Mother Nature, at close quarters on the Sea, may rock you tenderly sometimes, but she is a hard mistress too, and quickly punishes any laziness or shortcoming or foolish notion. Anyone connected with the Sea has some understanding of this. We are all the subjects of that Queen, but look, there is real pleasure and satisfaction and companionship in such subjection, which is actually egalitarian in that none is spared her rigour and the lash of her anger, and it also calls forth every skill, strength, ingenuity and adaptability that any of us can possibly muster.
Sound tradition, respected though not slavishly followed, remains an important factor in the lives of real seamen. Related to it is the understanding that every successful human undertaking has to begin with a good concept. The concept must come first, whatever the mechanics of implementing it. The vital, dynamic interplay between concept and construction is full of fascination. Every proper craftsman and creative people in all walks of life know of this, and hence should have little difficulty in believing in God, so long as He is not associated with that dreadful alienation our culture is suffering from. ‘In the Beginning was the Word’.
However we have become estranged from It; neglecting the concepts that we take for granted, we leave them to ‘experts’, and allow them to be drowned out with mere noise. This saves us the trouble of responsibility and commitment, and saves us from the terrible realisation that we are merely treading air, while we do our best to enjoy ourselves, on the whole rather unsuccessfully, for we are thus threatened with becoming outright zombies.
There could hardly be a greater condemnation of Brexit for instance than the simple lack of an honest, convincing or even plausible concept behind it. The best the Brexiteers can come up with appears to be Mr Rees-Mogg blathering on about Trafalgar, Waterloo, Agincourt and Crécy! Now we are hearing it will be a matter of ‘Ambitious Managed Divergence’. But Convergence, the establishment of genuine human solidarity, is the prime project to which we are summoned by the Word, not to mention by the very conditions of life in this our modern world. As for the ‘ambitious’ bit, it looks more like arrogance to most people, and the ‘managed’, well if what we’ve seen so far is anything to go by….

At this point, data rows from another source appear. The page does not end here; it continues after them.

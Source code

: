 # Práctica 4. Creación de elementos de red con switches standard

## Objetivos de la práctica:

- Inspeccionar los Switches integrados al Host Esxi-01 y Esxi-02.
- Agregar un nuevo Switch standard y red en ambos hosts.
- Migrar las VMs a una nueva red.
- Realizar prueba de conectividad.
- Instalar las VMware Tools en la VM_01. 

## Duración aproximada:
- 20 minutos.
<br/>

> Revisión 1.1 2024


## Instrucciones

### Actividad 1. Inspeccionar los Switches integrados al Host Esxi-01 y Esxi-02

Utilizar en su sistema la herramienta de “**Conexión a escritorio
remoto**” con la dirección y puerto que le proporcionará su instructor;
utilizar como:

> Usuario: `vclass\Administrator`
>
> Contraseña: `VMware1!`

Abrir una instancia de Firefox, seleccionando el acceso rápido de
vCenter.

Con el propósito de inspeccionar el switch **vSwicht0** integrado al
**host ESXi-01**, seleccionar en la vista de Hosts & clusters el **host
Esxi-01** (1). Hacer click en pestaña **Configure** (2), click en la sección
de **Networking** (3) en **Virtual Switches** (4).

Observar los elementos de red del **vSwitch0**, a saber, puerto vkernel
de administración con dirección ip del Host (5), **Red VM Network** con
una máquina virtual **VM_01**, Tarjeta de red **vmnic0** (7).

Concepts are mediated by language, which is our principal means of getting handles on them. Every language is of course important, but there is an immediacy and vitality about the special language of the Sea, making it high in the interests of a true seaman. Communicating across language barriers involves clarifying our concepts, hence the great value of working across them. It is a big part of the real interest and fun of travel. Anyway if we want the good ship Earth to come through the coming storms, we have no choice but to look anew to our concepts of what we are supposed to be at aboard her! Unfortunately it’s the one thing some people just hate doing, and will go to any lengths to avoid having to. Well indeed, I sometimes do wonder about this trying to be true to the 'concept' of the Anna M!